A fact family ties four related number sentences: 3 × 4 = 12, 4 × 3 = 12, 12 ÷ 3 = 4, 12 ÷ 4 = 3. Understanding these relationships reinforces that division undoes multiplication and shows how a single quantity can be expressed multiple ways.
You have already memorized multiplication and division facts — you know that 3 × 4 = 12 and that 12 ÷ 4 = 3. A fact family makes the connection between these facts explicit: three numbers (like 3, 4, and 12) are related, and knowing any one multiplication fact gives you three more facts for free. The family always contains exactly four sentences, and they all say the same thing in different ways.
Think of a rectangle made of 12 tiles arranged in 3 rows of 4. That single picture captures all four facts at once: 3 rows of 4 equals 12 tiles (3 × 4 = 12). 4 columns of 3 equals 12 tiles (4 × 3 = 12). If you have 12 tiles and arrange them in 3 equal rows, you get 4 per row (12 ÷ 3 = 4). If you arrange them in 4 equal rows, you get 3 per row (12 ÷ 4 = 3). The rectangle hasn't changed — you are just reading it from different directions.
The deepest idea here is that division is the inverse of multiplication. If multiplication asks "I have 3 groups of 4 — how many total?" then division asks "I have 12 and want 3 equal groups — how many in each?" or "I have 12 and each group has 4 — how many groups?" Knowing this lets you use multiplication facts to solve division problems. Stuck on 56 ÷ 7? Ask yourself: "What times 7 equals 56?" If you know 7 × 8 = 56, you have your answer.

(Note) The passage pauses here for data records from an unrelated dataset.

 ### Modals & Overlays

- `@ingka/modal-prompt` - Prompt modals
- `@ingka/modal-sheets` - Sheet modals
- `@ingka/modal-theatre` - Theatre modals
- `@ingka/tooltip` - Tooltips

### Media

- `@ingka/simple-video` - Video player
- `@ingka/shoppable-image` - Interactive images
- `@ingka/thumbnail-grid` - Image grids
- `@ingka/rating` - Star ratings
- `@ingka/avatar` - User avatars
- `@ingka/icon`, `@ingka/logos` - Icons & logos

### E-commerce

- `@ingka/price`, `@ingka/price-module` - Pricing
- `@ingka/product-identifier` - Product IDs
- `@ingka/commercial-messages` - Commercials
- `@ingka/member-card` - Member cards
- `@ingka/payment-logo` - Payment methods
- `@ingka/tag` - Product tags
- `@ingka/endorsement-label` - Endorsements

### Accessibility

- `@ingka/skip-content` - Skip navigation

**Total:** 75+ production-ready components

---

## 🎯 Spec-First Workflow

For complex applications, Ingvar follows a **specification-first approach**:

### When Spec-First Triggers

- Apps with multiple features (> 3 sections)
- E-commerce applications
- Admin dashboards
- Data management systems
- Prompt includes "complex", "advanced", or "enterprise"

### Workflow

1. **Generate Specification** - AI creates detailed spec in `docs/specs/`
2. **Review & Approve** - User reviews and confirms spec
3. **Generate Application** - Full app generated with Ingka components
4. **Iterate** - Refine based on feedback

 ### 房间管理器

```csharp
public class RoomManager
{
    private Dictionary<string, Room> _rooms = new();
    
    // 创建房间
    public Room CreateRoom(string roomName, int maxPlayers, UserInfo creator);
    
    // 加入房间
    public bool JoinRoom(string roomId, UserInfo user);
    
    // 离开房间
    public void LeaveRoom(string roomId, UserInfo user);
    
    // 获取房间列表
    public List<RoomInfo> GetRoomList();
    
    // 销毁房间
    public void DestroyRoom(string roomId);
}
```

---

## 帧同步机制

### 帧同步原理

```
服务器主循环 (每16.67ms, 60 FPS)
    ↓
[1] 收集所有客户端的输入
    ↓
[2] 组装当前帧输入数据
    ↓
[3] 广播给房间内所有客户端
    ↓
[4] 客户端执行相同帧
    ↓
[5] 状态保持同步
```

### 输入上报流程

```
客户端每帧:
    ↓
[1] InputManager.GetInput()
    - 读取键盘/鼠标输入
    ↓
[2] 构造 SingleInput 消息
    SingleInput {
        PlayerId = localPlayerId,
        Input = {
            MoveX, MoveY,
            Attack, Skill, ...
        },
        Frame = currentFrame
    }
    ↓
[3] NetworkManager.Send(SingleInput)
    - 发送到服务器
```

Fact families are most useful when one of the four numbers is missing. Seeing "? × 6 = 42" stops being a mystery once you recognize the fact family: 6, 7, and 42. You already know 6 × 7 = 42, so the missing number is 7. This is early algebraic thinking — using known relationships to find unknowns — which will become central in future math courses.